It’s a sure sign of spring. No, not the first robin (or Oriole, or Cardinal, or Blue Jay). Not the flowers blooming or Spring Training coming to a close. It’s the release of Out of the Park Baseball. If you’re not familiar with OOTP, they’re a developer that creates sports management games for multiple sports. OOTP Baseball has been their longest running program, which lets you either manage or general manage a baseball team. A few days ago, the 2015 edition of the game came out, OOTP 16. I decided to give it a whirl and take my shot at being the GM of the Seattle Mariners. (Spoiler alert: it didn’t go well.)
A big milestone for OOTP Baseball was finally acquiring an MLB license and MLB.com license, which finally lets them use official team logos, uniforms and stadiums. They also provide access to managing past seasons. Due to my inability to see current lineups and not try and make everything match, I took control of the (officially branded) Seattle Mariners early in January of 1989, hoping to lead the playoff-starved club into relevance. Things looked good early on, with a core of Griffey Jr., Edgar Martinez, Harold Reynolds, and a hopeful future with Omar Vizquel looking to break through. Boy, was I wrong. After peaking in early April, Seattle meandered around .500 or below for the rest of the season, and finished with a 72-90 record, 15 games back of the first place California Angels. Over the season, I dealt Reynolds (on a contract year and underperforming) and Vizquel (underperforming) to, you guessed it, the California Angels and acquired pitching. It also didn’t help that Edgar Martinez, Ken Griffey Jr. and almost any other player that could hit above .250 got hurt. Things just didn’t work out for the boys in yellow and blue that year.
The game itself is better than ever. While I rarely touched the live gameplay (which was left to my virtual manager) due to the fact that I wanted to spend more time trading and signing than controlling game strategy. The interface is sleek and does a good job of encompassing all the tools a GM would need on one page. It also provides a handy-dandy inbox, giving you messages from all around the league, including this gem.
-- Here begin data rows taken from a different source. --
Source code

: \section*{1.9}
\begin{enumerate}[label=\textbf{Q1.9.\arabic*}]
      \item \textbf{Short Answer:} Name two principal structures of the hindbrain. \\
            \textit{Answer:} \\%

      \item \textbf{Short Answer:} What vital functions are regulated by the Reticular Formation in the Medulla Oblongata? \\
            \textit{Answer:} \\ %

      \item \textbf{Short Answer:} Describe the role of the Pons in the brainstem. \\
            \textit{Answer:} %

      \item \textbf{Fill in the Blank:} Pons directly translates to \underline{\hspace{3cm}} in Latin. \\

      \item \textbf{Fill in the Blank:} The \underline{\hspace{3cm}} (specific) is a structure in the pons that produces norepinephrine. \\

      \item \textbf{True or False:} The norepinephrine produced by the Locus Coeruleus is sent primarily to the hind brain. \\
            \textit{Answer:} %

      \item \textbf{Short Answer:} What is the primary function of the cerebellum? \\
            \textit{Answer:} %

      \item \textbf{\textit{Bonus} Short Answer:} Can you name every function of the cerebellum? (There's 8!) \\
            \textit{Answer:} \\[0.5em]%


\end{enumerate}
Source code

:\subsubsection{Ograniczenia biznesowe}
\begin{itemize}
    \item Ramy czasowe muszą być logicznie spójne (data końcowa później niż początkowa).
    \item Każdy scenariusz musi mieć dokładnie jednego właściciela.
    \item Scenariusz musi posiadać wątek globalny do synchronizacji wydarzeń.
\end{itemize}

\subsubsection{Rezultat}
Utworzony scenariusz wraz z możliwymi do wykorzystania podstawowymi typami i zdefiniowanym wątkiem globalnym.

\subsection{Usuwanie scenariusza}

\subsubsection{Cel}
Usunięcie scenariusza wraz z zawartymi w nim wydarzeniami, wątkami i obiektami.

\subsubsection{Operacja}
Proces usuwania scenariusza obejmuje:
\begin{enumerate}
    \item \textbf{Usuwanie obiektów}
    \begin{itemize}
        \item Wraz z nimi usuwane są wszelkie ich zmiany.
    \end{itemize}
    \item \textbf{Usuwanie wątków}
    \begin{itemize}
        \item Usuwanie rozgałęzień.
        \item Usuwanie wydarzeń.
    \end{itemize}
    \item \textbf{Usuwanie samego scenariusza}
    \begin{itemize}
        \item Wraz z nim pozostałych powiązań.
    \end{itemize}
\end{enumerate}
When I did play around with the live gameplay, it was decently entertaining although confusing and tedious at times. This could be solved by some streamlining, although I suspect the die-hards could navigate through a game in their sleep. Other than that one little problem, the game is better than ever, and for anyone who dreams of running a ballclub – this is as close as you can get to the real thing.